Russia has also published disinformation under the guise of legitimate news stories, US officials say, reflecting a shift in tactics from 2016, when Moscow relied on a social media campaign to sow discord and also orchestrated the release of stolen Democratic emails.
The Biden campaign accused Mr Trump in a statement of having “habitually attacked the sovereignty of American elections”, including by “attempting to coerce his Ukrainian counterpart into spreading conclusively disproved lies”.
That is a reference to a July 2019 phone call in which the president encouraged his Ukraine counterpart, Volodymyr Zelenskiy, to investigate unsubstantiated corruption allegations against Mr Biden. The call was at the centre of the impeachment case against Mr Trump that ended with his acquittal by the Senate in February.
“Donald Trump is the most hostile president to American democracy in our history,” said Biden campaign spokesman Andrew Bates.
Andrii Derkach, a member of Ukraine’s parliament and a 1993 graduate of a Russian spy academy who has long aired corruption allegations against Mr Biden and his son, has this year released what he says are recordings of conversation between Mr Poroshenko and Mr Biden when the Democrat was vice president during the Obama administration.
That effort was flagged in a US intelligence assessment earlier this month warning of Russian interference in the election, and specifically efforts to denigrate Mr Biden.

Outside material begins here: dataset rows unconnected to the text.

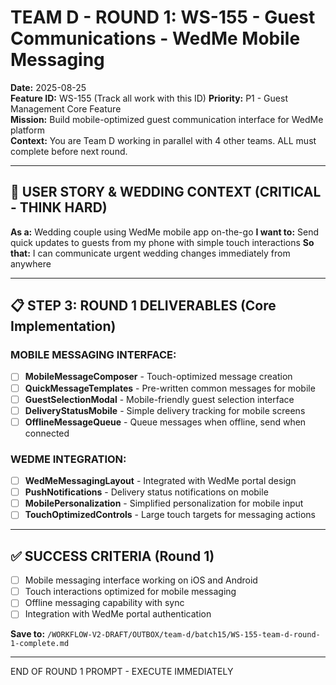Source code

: # TEAM D - ROUND 1: WS-155 - Guest Communications - WedMe Mobile Messaging

**Date:** 2025-08-25  
**Feature ID:** WS-155 (Track all work with this ID)
**Priority:** P1 - Guest Management Core Feature  
**Mission:** Build mobile-optimized guest communication interface for WedMe platform  
**Context:** You are Team D working in parallel with 4 other teams. ALL must complete before next round.

---

## 🎯 USER STORY & WEDDING CONTEXT (CRITICAL - THINK HARD)

**As a:** Wedding couple using WedMe mobile app on-the-go
**I want to:** Send quick updates to guests from my phone with simple touch interactions
**So that:** I can communicate urgent wedding changes immediately from anywhere

---

## 📋 STEP 3: ROUND 1 DELIVERABLES (Core Implementation)

### **MOBILE MESSAGING INTERFACE:**
- [ ] **MobileMessageComposer** - Touch-optimized message creation
- [ ] **QuickMessageTemplates** - Pre-written common messages for mobile
- [ ] **GuestSelectionModal** - Mobile-friendly guest selection interface
- [ ] **DeliveryStatusMobile** - Simple delivery tracking for mobile screens
- [ ] **OfflineMessageQueue** - Queue messages when offline, send when connected

### **WEDME INTEGRATION:**
- [ ] **WedMeMessagingLayout** - Integrated with WedMe portal design
- [ ] **PushNotifications** - Delivery status notifications on mobile
- [ ] **MobilePersonalization** - Simplified personalization for mobile input
- [ ] **TouchOptimizedControls** - Large touch targets for messaging actions

---

## ✅ SUCCESS CRITERIA (Round 1)

- [ ] Mobile messaging interface working on iOS and Android
- [ ] Touch interactions optimized for mobile messaging
- [ ] Offline messaging capability with sync
- [ ] Integration with WedMe portal authentication

**Save to:** `/WORKFLOW-V2-DRAFT/OUTBOX/team-d/batch15/WS-155-team-d-round-1-complete.md`

---

END OF ROUND 1 PROMPT - EXECUTE IMMEDIATELY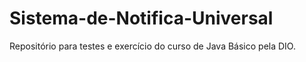 # Sistema-de-Notifica-Universal
Repositório para testes e exercício do curso de Java Básico pela DIO.
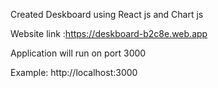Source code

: Created Deskboard using React js and Chart js

Website link :https://deskboard-b2c8e.web.app

Application will run on port 3000

Example: http://localhost:3000

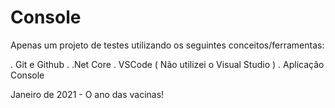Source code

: # Console

Apenas um projeto de testes utilizando os seguintes conceitos/ferramentas:

. Git e Github
. .Net Core
. VSCode ( Não utilizei o Visual Studio )
. Aplicação Console

Janeiro de 2021 - O ano das vacinas!
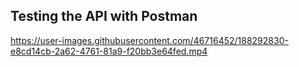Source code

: ## Testing the API with Postman

https://user-images.githubusercontent.com/46716452/188292830-e8cd14cb-2a62-4761-81a9-f20bb3e64fed.mp4





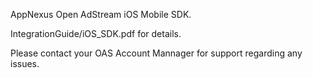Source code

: AppNexus Open AdStream iOS Mobile SDK.

IntegrationGuide/iOS_SDK.pdf for details.

Please contact your OAS Account Mannager for support regarding any issues.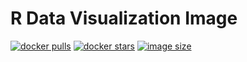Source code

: # R Data Visualization Image

[![docker pulls](https://img.shields.io/docker/pulls/venustiano/cds.svg)](https://hub.docker.com/r/venustiano/cds)
[![docker stars](https://img.shields.io/docker/stars/venustiano/cds.svg)](https://hub.docker.com/r/venustiano/cds)
[![image size](https://img.shields.io/docker/image-size/venustiano/cds/rbase-4.2.1)](https://hub.docker.com/r/venustiano/cds/ "venustiano/cds image size")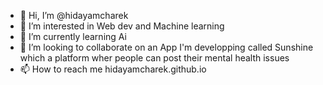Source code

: - 👋 Hi, I’m @hidayamcharek
- 👀 I’m interested in Web dev and Machine learning
- 🌱 I’m currently learning Ai
- 💞️ I’m looking to collaborate on an App I'm developping called Sunshine which a platform wher people can post their mental health issues
- 📫 How to reach me hidayamcharek.github.io

<!---
Hidayamck/Hidayamck is a ✨ special ✨ repository because its `README.md` (this file) appears on your GitHub profile.
You can click the Preview link to take a look at your changes.
--->
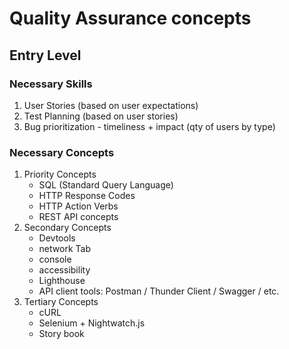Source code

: # Quality Assurance concepts

## Entry Level

### Necessary Skills

1. User Stories (based on user expectations)
2. Test Planning (based on user stories)
3. Bug prioritization - timeliness + impact (qty of users by type)

### Necessary Concepts

1. Priority Concepts
   * SQL (Standard Query Language)
   * HTTP Response Codes
   * HTTP Action Verbs
   * REST API concepts
2. Secondary Concepts
   * Devtools
   * network Tab
   * console
   * accessibility
   * Lighthouse
   * API client tools: Postman / Thunder Client / Swagger / etc.
3. Tertiary Concepts
   * cURL
   * Selenium + Nightwatch.js
   * Story book
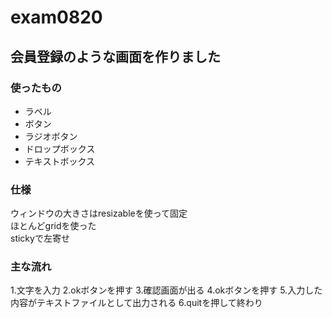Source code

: # exam0820

## 会員登録のような画面を作りました

### 使ったもの

* ラベル
* ボタン
* ラジオボタン
* ドロップボックス
* テキストボックス  

### 仕様

ウィンドウの大きさはresizableを使って固定   
ほとんどgridを使った    
stickyで左寄せ    

### 主な流れ

1.文字を入力
2.okボタンを押す
3.確認画面が出る
4.okボタンを押す
5.入力した内容がテキストファイルとして出力される
6.quitを押して終わり
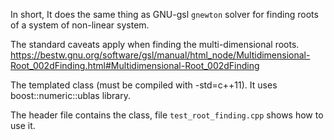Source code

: In short, It does the same thing as GNU-gsl `gnewton` solver for finding roots
of a system of non-linear system.

The standard caveats apply when finding the multi-dimensional roots.
https://bestw.gnu.org/software/gsl/manual/html_node/Multidimensional-Root_002dFinding.html#Multidimensional-Root_002dFinding

The templated class (must be compiled with  -std=c++11). It uses boost::numeric::ublas library.

The header file contains the class, file `test_root_finding.cpp` shows how to use it.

“For example, pro-Russia Ukrainian parliamentarian Andriy Derkach is spreading claims about corruption — including through publicising leaked phone calls — to undermine former vice president Biden’s candidacy and the Democratic Party,” said the statement from William Evanina, the US government’s chief counter-intelligence official.
In the conversation retweeted by the US president, Mr Poroshenko can be heard telling Mr Biden he had accepted the resignation of prosecutor Victor Shokin “despite of the fact that we didn’t have any corruption charges, we don’t have any information about him doing something wrong”.
An anti-Biden narrative pushed by Mr Trump and his supporters alleges that the Democrat, as vice president, pressured Ukraine’s government to fire Mr Shokin because had investigated a Ukrainian energy company on whose board Mr Biden’s son Hunter sat. But Mr Biden’s position on the prosecutor, who was seen by critics as soft on corruption, was the position of the US government and was also supported by other Western governments and many in Ukraine.
The Twitter user who Mr Trump retweeted said in his post that the conversation revealed that “Shokin was not corrupt” and there was no information to suggest he had done anything wrong.
A White House summary of the conversation available online does show that Mr Biden and Mr Poroshenko spoke on February 18 2016, but Mr Poroshenko has generally rejected the tapes disclosed by Mr Derkach as a fabrication by pro-Russian forces in Ukraine.